This story shows our journey in addressing a platform stability issue related to autoscaling, which, paradoxically, added some additional overhead instead of reducing the load. A pivotal part of this narrative is how we used Couchbase — a distributed NoSQL database. If you find yourself intrigued by another enigmatic story involving Couchbase, don’t miss my blog post on tuning expired doc settings.

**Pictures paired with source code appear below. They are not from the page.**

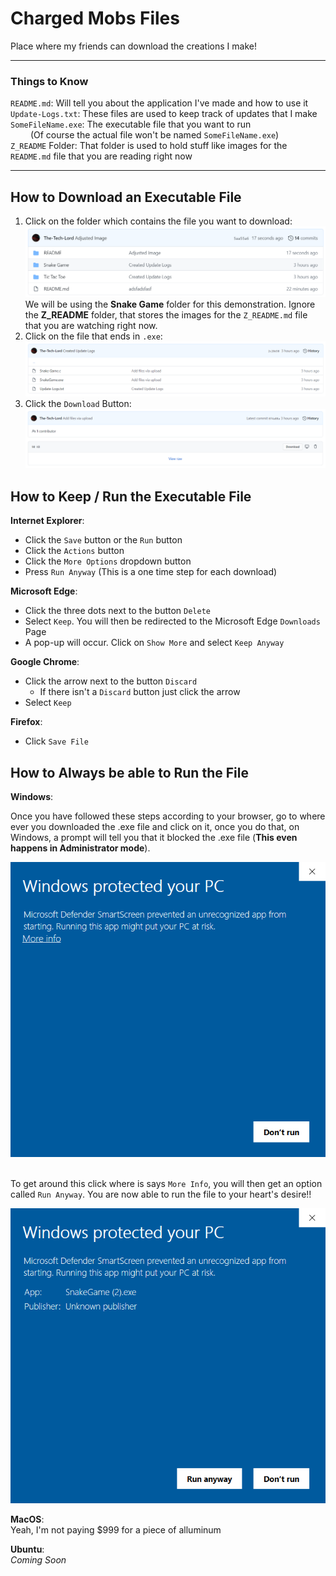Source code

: # Charged Mobs Files
Place where my friends can download the creations I make!

<hr>

### Things to Know
`README.md`: Will tell you about the application I've made and how to use it <br />
`Update-Logs.txt`: These files are used to keep track of updates that I make <br />
`SomeFileName.exe`: The executable file that you want to run <br /> &emsp;&emsp; (Of course the actual file won't be named `SomeFileName.exe`) <br />
`Z_README` Folder: That folder is used to hold stuff like images for the `README.md` file that you are reading right now

<hr>

## How to Download an Executable File

1. Click on the folder which contains the file you want to download:
![Snake Game Folder](./Z_README/Snake-Game-Folder.png/)
We will be using the **Snake Game** folder for this demonstration. Ignore the **Z_README** folder, that stores the images for the `Z_README.md` file that you are watching right now.
1. Click on the file that ends in `.exe`:
![Snake Game Files](./Z_README/Snake-Game-Files.png/)
1. Click the `Download` Button:
![How To Download a File](./Z_README/How-To-Download-File.png/)

## How to Keep / Run the Executable File

**Internet Explorer**:

* Click the `Save` button or the `Run` button
* Click the `Actions` button
* Click the `More Options` dropdown button
* Press `Run Anyway` (This is a one time step for each download)

**Microsoft Edge**:

* Click the three dots next to the button `Delete`
* Select `Keep`. You will then be redirected to the Microsoft Edge `Downloads` Page
* A pop-up will occur. Click on `Show More` and select `Keep Anyway`

**Google Chrome**:

* Click the arrow next to the button `Discard`
  * If there isn't a `Discard` button just click the arrow
* Select `Keep`

**Firefox**:

* Click `Save File`

## How to Always be able to Run the File

**Windows**:

Once you have followed these steps according to your browser, go to where ever you downloaded the .exe file and click on it, once you do that, on Windows, a prompt will tell you that it blocked the .exe file (**This even happens in Administrator mode**). <br />

<div align="center"><img src="./Z_README/Windows-File-Warning.png" width=512 /></div>

<br /> To get around this click where is says `More Info`, you will then get an option called `Run Anyway`. You are now able to run the file to your heart's desire!!

<div align="center"><img src="./Z_README/Windows-File-Warning-2.png" width=512 /></div>

**MacOS**: <br /> 
Yeah, I'm not paying $999 for a piece of alluminum

**Ubuntu**: <br />
*Coming Soon*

This post unfolds our quest to discover the root cause of the bottleneck. Initially, I will outline the symptoms of the issue. Subsequently, you will be introduced to how Couchbase is utilized by the aforementioned service. Equipped with this knowledge, I will recount our attempts to diagnose the problem and indicate which observations raised our suspicions. The following section is dedicated to conducting benchmarks to verify our predictions using a custom benchmarking tool. Ultimately, we will explore the source code of Couchbase to uncover how the problematic operations are executed. This section aims to provide a deep understanding of Couchbase’s inner workings. I firmly believe that the knowledge shared in that part is its most valuable asset and may enable you to swiftly identify and address some of the potential performance issues when using Couchbase.

Set the scene

The service at the heart of the stability issues handles external HTTP traffic; for the purpose of this discussion, we’ll refer to it as “the gateway service”. The traffic routed to the gateway service reflects a pattern similar to organic traffic on Allegro, characterized by significant fluctuations in throughput between day and night hours. To efficiently utilize resources, the gateway service employs an autoscaler to dynamically adjust the number of instances based on current demands. It’s also important to note that spawning a new instance involves a warm-up phase, during which the instance retrieves some data from Couchbase to populate its in-memory cache. The gateway service relies on a Couchbase cluster comprised of three nodes.

Observations

The team managing the service encountered a series of errors in communication with Couchbase. These errors indicated that 3-second timeouts occurred while fetching data from Couchbase:

com. couchbase.client.core.error.UnambiguousTimeoutException: SubdocGetRequest, Reason: TIMEOUT {
    "cancelled":true,
    "completed":true,
    ... IRRELEVANT METADATA ...
    "timeoutMs":3000,
    "timings":{"totalMicros":3004052}
}

Interestingly, during these incidents, the Couchbase cluster did not exhibit high CPU or RAM usage. Furthermore, the traffic to Couchbase, measured in operations per second, was not exceptionally high. I mean that other Couchbase clients (different microservices) were generating an order of magnitude more operations per second without encountering stability issues.

Additional key observations related to the issue include:

  • The instability primarily occurred during the service scaling-up process, initially triggered by the autoscaler.
  • Newly spawned instances were predominantly affected.
  • The issues were reported solely for operations directed to a specific node within the cluster.
  • A temporary mitigation of the problems involved repeatedly restarting the failing application instances.
  • There was a noticeable pattern on the driver side that preceded the widespread errors, including timeouts and the inability to send requests due to a non-writable channel.

Temporary solution

As a temporary measure, the team overseeing the gateway service implemented the following workarounds:

  • Disabled certain types of requests to reduce the overall traffic volume directed to Couchbase.
  • Deactivated the autoscaler, and manually scaled up the application to manage peak traffic loads.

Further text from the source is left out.